Amelia's nutrition study is going so well that her colleagues have heard about her growing AI skills! An entomologist colleague reached out to Amelia for help with their project. They would like to classify images as being a bee, a wasp, some other insect, or none of these.

Luckily, the entomologist colleague knows about the popular online repository of datasets, Kaggle, and already found a great dataset of images to use! [Check out the dataset information](https://www.kaggle.com/datasets/jerzydziewierz/bee-vs-wasp). [![Image of bees and wasps from the dataset cover image](images/bees_wasps_dataset-cover.png)]((https://www.kaggle.com/datasets/jerzydziewierz/bee-vs-wasp))


## 1. Import the libraries we will use

In [None]:
import tensorflow as tf   # Import the TensorFlow library, which provides tools for deep learning.
import pandas as pd  # Import the pandas library, used for data manipulation and analysis.

# Used for data management
import requests
import os
import time
import tarfile

import matplotlib.pyplot as plt  # Import the matplotlib library for plotting and visualization.
# This line allows for the display of plots directly within the Jupyter notebook interface.
%matplotlib inline  
 
# Import Keras libraries
from tensorflow.keras.models import Sequential  # Import the Sequential model: a linear stack of layers from Keras module in TensorFlow.
from tensorflow.keras.layers import Dense  # Import the Dense layer: a fully connected neural network layer from Keras module in TensorFlow.
from tensorflow.keras.layers import Flatten  # Import the Flatten layer: used to convert input data into a 1D array from Keras module in TensorFlow.
from tensorflow.keras.losses import SparseCategoricalCrossentropy  # Import the SparseCategoricalCrossentropy loss function from Keras module in TensorFlow.
from tensorflow.keras import layers 
from tensorflow.keras import losses
from sklearn.metrics import confusion_matrix 
import numpy as np 

## 2. Getting the data

Even once we have identified the dataset we want to use, getting it can be a challenge. Many AI datasets are large, require authentication even for free datasets, and may require some cleanup before working with them.

You can download the data from Kaggle, but need a free account. Additional steps are also needed to get the data into a usable format.

Git and GitHub.com are generally not well suited to large files (GitHub's limit is generally about 100Mb per file). And if we add all the images individually to the repository, the about 20,000 image files make operations take a long time.

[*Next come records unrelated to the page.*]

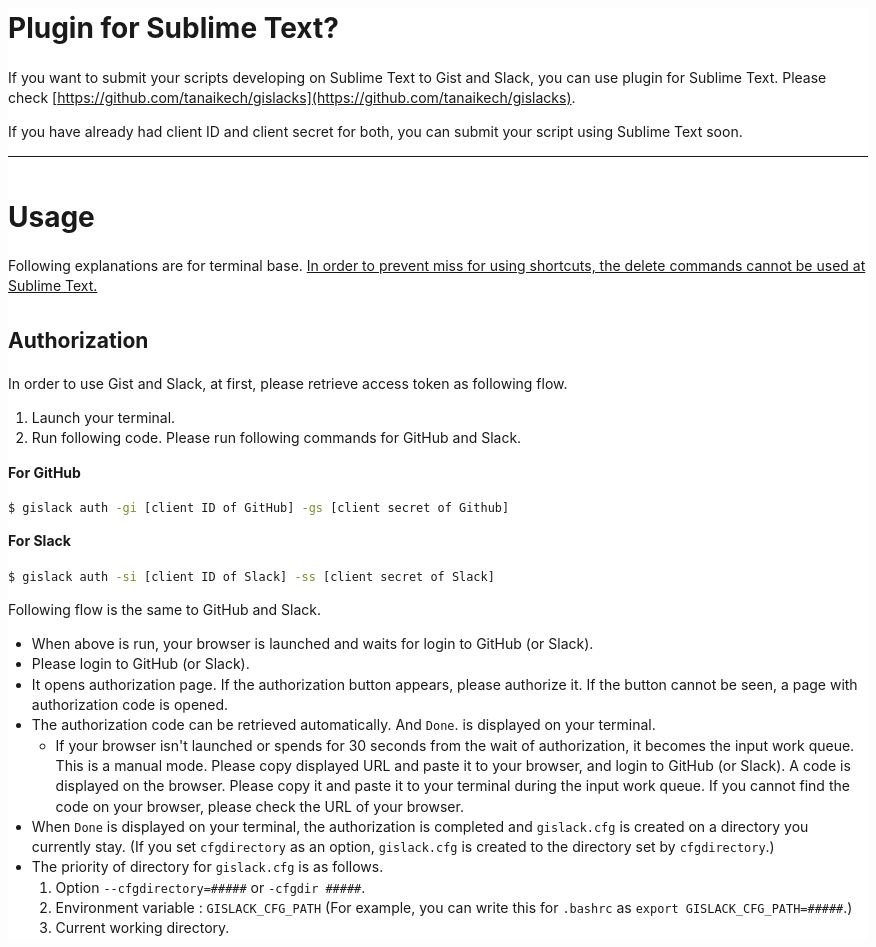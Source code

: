
# Plugin for Sublime Text?

If you want to submit your scripts developing on Sublime Text to Gist and Slack, you can use plugin for Sublime Text. Please check [https://github.com/tanaikech/gislacks](https://github.com/tanaikech/gislacks).

If you have already had client ID and client secret for both, you can submit your script using Sublime Text soon.

---

# Usage

Following explanations are for terminal base. <u>In order to prevent miss for using shortcuts, the delete commands cannot be used at Sublime Text.</u>

## Authorization

In order to use Gist and Slack, at first, please retrieve access token as following flow.

1. Launch your terminal.
1. Run following code. Please run following commands for GitHub and Slack.

**For GitHub**

```bash
$ gislack auth -gi [client ID of GitHub] -gs [client secret of Github]
```

**For Slack**

```bash
$ gislack auth -si [client ID of Slack] -ss [client secret of Slack]
```

Following flow is the same to GitHub and Slack.

- When above is run, your browser is launched and waits for login to GitHub (or Slack).
- Please login to GitHub (or Slack).
- It opens authorization page. If the authorization button appears, please authorize it. If the button cannot be seen, a page with authorization code is opened.
- The authorization code can be retrieved automatically. And `Done`. is displayed on your terminal.
  - If your browser isn't launched or spends for 30 seconds from the wait of authorization, it becomes the input work queue. This is a manual mode. Please copy displayed URL and paste it to your browser, and login to GitHub (or Slack). A code is displayed on the browser. Please copy it and paste it to your terminal during the input work queue. If you cannot find the code on your browser, please check the URL of your browser.
- When `Done` is displayed on your terminal, the authorization is completed and `gislack.cfg` is created on a directory you currently stay. (If you set `cfgdirectory` as an option, `gislack.cfg` is created to the directory set by `cfgdirectory`.)
- The priority of directory for `gislack.cfg` is as follows.
  1. Option `--cfgdirectory=#####` or `-cfgdir #####`.
  1. Environment variable : `GISLACK_CFG_PATH` (For example, you can write this for `.bashrc` as `export GISLACK_CFG_PATH=#####`.)
  1. Current working directory.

If you are doing this as part of a workshop, we will provide the path to the data. 

We do have the dataset [hosted for download from Dropbox here as a `tar.gz` file](https://www.dropbox.com/s/x70hm8mxqhe7fa6/bee_vs_wasp.tar.gz?dl=0) that you can download and should be ready to use. 

### If needed, download the dataset

The following code block is quite large. **You do not need to understand everything!** This block will look for the data files required for this notebook in some common locations. If it can't find the data, it will ask if you know where it is. If you do, answer yes and provide the path to the data (up to and including the `bee_vs_wasp` folder name). If not, it will ask if you want to download it. If you answer yes, it will download the data and extract it into your data folder.

In [None]:
def download_file(url="https://www.dropbox.com/s/x70hm8mxqhe7fa6/bee_vs_wasp.tar.gz?dl=1", filename="bee_vs_wasp.tar.gz"):

    # Download the file using requests
    response = requests.get(url, stream=True)

    # Create a file object and write the response content in chunks
    with open(filename, "wb") as f:
        for chunk in response.iter_content(chunk_size=8192):
            f.write(chunk)

    # Wait for the file to finish downloading
    while not os.path.exists(filename):
        time.sleep(1)

    # Print a success message
    print(f"Downloaded {filename} successfully.")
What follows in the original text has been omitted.